*EXTRACTED DATA:*
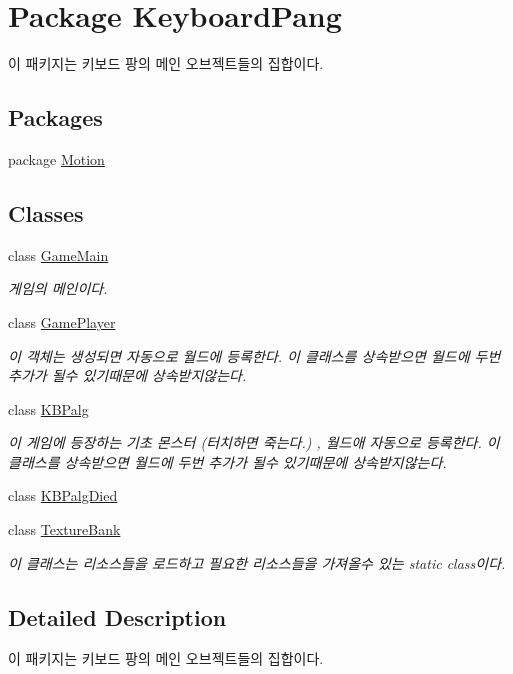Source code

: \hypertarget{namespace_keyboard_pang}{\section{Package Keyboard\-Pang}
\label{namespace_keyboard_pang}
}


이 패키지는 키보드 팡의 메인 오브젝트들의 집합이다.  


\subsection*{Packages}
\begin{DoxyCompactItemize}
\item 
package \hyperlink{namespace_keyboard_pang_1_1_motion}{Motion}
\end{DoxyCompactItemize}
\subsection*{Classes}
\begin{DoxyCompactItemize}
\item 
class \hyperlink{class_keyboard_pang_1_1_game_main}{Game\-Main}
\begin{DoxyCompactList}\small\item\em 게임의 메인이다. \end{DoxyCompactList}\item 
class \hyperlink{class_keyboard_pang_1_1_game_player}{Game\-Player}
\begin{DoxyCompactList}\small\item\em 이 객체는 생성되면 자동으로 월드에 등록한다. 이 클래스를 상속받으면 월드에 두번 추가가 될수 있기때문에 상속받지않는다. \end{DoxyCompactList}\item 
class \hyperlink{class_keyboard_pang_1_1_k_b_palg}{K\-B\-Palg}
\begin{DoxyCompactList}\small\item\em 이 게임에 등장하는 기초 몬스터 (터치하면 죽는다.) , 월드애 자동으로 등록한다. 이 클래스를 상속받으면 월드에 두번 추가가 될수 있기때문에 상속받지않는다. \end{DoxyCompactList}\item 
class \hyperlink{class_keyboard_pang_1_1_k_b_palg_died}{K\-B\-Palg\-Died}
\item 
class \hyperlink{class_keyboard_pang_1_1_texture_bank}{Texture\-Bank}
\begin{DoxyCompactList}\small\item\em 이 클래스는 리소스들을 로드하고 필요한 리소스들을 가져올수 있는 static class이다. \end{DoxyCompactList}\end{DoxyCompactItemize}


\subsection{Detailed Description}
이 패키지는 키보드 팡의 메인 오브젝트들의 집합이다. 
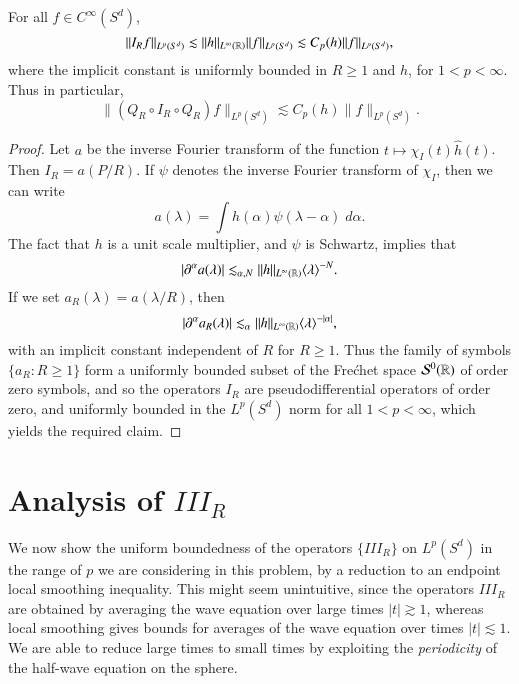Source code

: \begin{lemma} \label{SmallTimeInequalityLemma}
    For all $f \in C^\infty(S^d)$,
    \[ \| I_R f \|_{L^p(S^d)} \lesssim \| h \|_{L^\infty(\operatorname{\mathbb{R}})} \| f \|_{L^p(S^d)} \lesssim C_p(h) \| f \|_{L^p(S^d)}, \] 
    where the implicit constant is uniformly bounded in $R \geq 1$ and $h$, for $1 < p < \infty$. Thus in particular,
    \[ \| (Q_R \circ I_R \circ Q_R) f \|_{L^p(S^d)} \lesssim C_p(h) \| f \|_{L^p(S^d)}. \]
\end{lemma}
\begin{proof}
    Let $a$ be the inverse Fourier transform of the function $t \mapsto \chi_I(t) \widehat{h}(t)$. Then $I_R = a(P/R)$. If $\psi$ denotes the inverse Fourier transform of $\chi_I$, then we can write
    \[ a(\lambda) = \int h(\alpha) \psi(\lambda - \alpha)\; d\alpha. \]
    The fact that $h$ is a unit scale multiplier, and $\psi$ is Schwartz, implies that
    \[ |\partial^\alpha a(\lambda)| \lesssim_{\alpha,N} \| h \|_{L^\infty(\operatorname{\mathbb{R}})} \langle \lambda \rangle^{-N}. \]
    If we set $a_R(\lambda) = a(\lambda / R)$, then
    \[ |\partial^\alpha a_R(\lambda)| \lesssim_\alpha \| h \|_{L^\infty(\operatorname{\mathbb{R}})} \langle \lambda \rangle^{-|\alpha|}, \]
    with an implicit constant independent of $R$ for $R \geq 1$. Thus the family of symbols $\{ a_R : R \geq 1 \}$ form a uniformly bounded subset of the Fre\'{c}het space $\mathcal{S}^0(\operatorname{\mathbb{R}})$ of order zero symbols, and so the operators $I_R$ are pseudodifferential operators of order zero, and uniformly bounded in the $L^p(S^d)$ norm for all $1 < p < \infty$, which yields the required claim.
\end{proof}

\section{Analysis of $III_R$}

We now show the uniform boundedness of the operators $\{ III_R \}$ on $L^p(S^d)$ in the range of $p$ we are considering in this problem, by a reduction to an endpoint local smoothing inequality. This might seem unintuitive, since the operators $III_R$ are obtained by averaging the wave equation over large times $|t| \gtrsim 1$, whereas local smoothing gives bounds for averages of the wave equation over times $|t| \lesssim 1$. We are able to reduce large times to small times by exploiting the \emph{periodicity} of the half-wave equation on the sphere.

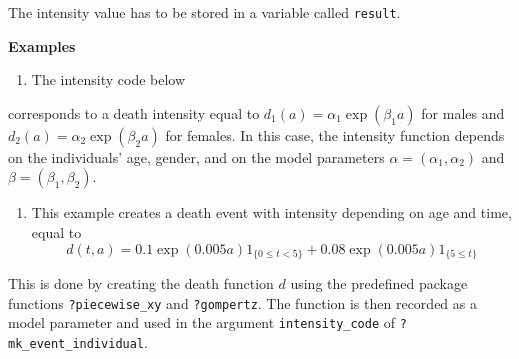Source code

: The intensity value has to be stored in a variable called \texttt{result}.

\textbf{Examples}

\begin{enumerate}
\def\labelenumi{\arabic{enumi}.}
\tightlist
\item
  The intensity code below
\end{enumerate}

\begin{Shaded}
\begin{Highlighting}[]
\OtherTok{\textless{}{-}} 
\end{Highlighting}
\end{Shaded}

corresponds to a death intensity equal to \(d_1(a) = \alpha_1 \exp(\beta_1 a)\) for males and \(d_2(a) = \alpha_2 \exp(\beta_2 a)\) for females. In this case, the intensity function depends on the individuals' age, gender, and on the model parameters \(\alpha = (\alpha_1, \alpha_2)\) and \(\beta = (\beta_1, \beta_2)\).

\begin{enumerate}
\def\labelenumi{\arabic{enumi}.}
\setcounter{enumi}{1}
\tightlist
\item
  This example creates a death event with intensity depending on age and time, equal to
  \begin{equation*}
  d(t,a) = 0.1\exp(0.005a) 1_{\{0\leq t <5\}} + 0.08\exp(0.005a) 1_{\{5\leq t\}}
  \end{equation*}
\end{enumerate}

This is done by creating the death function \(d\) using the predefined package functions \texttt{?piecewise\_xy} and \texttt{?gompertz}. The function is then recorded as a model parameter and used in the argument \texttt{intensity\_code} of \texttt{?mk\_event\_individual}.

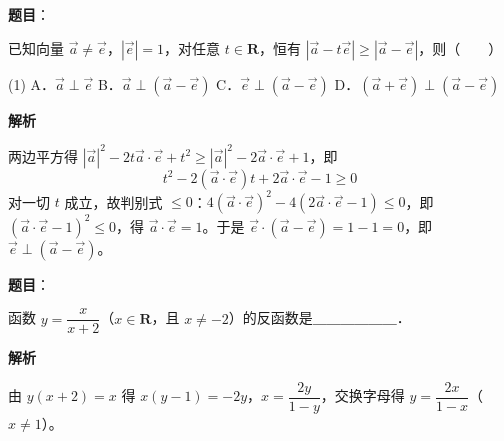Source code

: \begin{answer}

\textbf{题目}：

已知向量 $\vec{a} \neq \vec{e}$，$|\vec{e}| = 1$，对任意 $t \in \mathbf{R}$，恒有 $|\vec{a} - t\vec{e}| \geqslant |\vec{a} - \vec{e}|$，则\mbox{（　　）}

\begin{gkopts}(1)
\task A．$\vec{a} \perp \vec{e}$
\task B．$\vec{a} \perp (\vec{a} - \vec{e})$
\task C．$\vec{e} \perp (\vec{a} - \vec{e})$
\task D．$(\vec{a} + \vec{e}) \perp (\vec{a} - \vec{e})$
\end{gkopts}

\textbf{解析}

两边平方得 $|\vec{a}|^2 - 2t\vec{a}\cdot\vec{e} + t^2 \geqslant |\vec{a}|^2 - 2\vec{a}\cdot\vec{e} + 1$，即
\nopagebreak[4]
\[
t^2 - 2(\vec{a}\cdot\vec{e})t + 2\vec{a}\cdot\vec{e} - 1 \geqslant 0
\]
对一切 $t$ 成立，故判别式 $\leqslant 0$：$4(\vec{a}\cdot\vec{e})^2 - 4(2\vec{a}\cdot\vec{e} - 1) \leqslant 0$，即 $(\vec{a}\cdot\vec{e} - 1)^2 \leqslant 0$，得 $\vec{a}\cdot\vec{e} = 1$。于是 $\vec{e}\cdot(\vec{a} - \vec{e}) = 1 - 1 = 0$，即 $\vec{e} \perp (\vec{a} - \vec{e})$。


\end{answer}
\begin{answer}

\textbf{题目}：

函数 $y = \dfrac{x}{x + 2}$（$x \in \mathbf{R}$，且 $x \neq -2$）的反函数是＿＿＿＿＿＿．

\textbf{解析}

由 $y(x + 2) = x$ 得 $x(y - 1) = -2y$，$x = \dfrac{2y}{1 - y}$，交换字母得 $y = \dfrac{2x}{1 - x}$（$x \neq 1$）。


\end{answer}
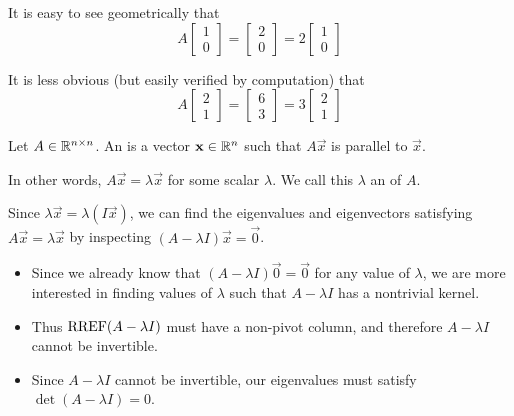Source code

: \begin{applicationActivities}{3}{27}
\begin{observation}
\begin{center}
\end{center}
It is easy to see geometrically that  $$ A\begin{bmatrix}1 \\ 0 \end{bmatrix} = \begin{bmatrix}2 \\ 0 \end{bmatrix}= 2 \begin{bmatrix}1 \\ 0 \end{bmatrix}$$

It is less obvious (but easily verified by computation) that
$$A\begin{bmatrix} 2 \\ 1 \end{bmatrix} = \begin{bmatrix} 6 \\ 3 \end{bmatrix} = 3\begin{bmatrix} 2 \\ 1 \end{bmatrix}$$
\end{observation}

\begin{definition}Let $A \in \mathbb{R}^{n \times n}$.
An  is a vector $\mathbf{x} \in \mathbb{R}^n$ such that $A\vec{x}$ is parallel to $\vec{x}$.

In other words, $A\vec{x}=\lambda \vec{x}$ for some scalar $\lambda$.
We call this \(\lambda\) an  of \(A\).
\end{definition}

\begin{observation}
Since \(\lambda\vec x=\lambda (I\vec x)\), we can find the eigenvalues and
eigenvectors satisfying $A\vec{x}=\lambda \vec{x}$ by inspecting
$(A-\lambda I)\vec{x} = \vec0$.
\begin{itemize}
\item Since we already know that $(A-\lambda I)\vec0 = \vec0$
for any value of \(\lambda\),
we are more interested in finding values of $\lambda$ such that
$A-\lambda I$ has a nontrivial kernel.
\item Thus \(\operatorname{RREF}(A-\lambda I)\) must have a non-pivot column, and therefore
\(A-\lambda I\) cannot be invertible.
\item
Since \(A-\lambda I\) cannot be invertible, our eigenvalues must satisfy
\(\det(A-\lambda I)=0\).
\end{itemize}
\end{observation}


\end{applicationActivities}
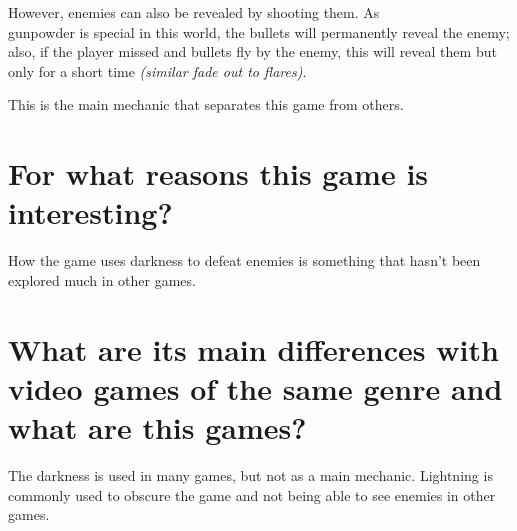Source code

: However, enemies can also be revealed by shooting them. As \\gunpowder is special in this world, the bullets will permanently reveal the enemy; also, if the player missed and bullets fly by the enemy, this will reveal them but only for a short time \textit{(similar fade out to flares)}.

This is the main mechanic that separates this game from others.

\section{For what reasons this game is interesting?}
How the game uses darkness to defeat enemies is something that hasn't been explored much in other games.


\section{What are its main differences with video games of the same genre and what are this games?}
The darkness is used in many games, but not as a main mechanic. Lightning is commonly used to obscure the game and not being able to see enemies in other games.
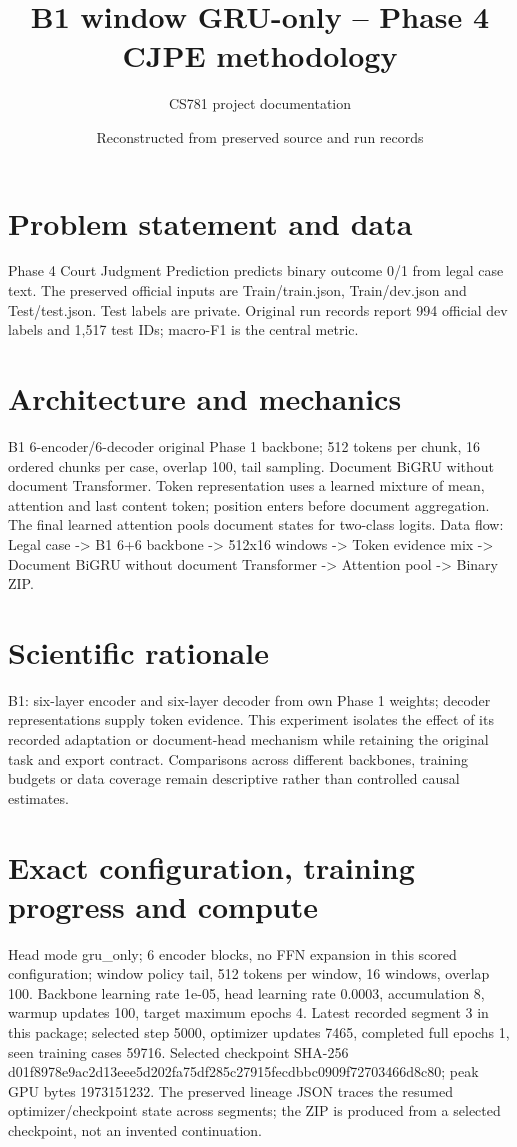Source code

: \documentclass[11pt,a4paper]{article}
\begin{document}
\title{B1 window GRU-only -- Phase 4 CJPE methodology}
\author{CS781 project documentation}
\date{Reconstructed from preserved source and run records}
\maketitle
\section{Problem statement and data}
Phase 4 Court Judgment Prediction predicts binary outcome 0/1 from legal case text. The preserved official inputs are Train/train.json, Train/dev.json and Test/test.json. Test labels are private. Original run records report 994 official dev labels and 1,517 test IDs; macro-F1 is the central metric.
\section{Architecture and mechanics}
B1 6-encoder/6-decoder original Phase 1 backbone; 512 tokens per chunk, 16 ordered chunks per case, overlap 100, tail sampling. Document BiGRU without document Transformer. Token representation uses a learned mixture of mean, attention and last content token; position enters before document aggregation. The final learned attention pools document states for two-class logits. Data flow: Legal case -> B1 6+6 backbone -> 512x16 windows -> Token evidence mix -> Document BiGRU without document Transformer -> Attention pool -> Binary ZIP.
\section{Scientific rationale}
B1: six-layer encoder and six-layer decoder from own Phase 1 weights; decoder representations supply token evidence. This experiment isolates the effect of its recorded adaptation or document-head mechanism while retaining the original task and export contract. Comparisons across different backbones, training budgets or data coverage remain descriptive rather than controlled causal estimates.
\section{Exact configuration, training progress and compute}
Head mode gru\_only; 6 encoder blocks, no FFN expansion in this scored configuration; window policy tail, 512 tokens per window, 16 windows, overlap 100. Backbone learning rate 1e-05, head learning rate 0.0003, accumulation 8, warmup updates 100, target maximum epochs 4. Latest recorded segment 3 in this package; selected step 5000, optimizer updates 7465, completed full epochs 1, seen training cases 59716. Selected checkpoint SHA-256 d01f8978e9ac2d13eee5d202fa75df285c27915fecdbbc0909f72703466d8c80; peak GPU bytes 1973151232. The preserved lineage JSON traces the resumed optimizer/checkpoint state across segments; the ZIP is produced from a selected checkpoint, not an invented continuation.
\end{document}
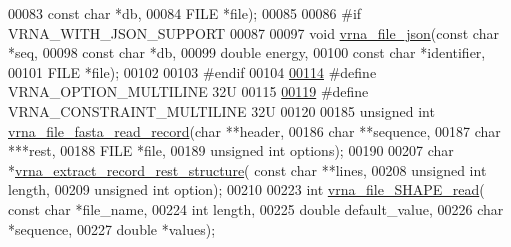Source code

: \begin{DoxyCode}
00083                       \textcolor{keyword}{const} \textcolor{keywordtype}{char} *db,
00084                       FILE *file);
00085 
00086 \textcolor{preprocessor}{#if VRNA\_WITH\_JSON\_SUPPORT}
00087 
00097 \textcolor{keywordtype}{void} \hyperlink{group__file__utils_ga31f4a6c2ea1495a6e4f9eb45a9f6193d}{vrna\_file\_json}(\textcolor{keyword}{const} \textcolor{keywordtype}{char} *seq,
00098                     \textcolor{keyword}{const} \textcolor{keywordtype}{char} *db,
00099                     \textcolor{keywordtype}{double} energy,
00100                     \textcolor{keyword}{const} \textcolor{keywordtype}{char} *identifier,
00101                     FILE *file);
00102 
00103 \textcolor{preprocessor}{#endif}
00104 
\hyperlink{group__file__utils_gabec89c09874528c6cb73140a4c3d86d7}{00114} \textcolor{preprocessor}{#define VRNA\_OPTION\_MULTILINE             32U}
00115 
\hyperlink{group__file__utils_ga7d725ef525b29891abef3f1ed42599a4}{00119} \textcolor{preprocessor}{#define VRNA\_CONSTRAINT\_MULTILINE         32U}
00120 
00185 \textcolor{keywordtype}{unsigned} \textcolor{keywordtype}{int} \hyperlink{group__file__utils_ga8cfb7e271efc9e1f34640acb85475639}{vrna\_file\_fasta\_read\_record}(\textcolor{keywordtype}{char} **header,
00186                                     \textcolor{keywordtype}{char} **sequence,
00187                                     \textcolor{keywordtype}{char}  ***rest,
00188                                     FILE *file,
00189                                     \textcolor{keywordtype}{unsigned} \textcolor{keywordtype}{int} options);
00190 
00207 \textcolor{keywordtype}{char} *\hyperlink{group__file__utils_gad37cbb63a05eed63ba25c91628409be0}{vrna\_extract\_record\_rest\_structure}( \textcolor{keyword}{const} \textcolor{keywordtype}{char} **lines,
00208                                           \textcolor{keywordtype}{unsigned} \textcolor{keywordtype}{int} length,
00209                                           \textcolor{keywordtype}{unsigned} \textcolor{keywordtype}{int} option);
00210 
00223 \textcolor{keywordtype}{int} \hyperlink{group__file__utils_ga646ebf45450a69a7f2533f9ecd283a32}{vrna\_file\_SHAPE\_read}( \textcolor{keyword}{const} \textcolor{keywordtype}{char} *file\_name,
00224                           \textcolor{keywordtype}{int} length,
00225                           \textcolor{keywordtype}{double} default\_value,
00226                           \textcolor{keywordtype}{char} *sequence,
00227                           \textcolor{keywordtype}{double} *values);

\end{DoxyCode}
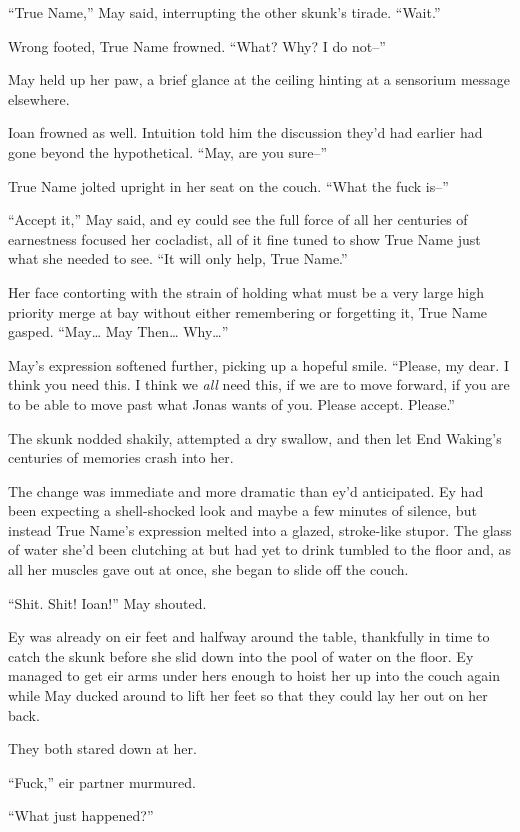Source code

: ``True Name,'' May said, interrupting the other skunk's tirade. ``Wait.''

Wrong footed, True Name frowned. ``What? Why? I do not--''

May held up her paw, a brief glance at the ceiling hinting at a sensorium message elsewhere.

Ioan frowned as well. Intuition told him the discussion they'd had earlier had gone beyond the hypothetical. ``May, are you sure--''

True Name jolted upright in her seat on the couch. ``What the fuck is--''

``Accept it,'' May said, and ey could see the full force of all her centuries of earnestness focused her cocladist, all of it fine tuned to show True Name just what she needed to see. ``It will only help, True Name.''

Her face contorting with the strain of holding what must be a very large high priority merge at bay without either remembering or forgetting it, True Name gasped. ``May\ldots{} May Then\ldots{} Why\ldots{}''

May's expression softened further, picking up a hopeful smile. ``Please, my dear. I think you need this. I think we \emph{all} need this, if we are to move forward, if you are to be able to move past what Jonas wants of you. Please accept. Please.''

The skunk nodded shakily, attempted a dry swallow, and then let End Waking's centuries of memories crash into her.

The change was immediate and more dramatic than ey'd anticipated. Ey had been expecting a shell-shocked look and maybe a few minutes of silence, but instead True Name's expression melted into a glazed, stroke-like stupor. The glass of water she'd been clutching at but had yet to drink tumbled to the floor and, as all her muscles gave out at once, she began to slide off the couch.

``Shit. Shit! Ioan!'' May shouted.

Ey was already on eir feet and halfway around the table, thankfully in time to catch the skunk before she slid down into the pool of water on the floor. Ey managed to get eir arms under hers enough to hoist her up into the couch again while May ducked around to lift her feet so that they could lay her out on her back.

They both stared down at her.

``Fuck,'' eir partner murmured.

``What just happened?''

*TASK DETAILS:* Across the entries above, find the lines with the string "length" and copy them.

*RESULT FOR THIS TASK:*
00208                                           \textcolor{keywordtype}{unsigned} \textcolor{keywordtype}{int} length,
00224                           \textcolor{keywordtype}{int} length,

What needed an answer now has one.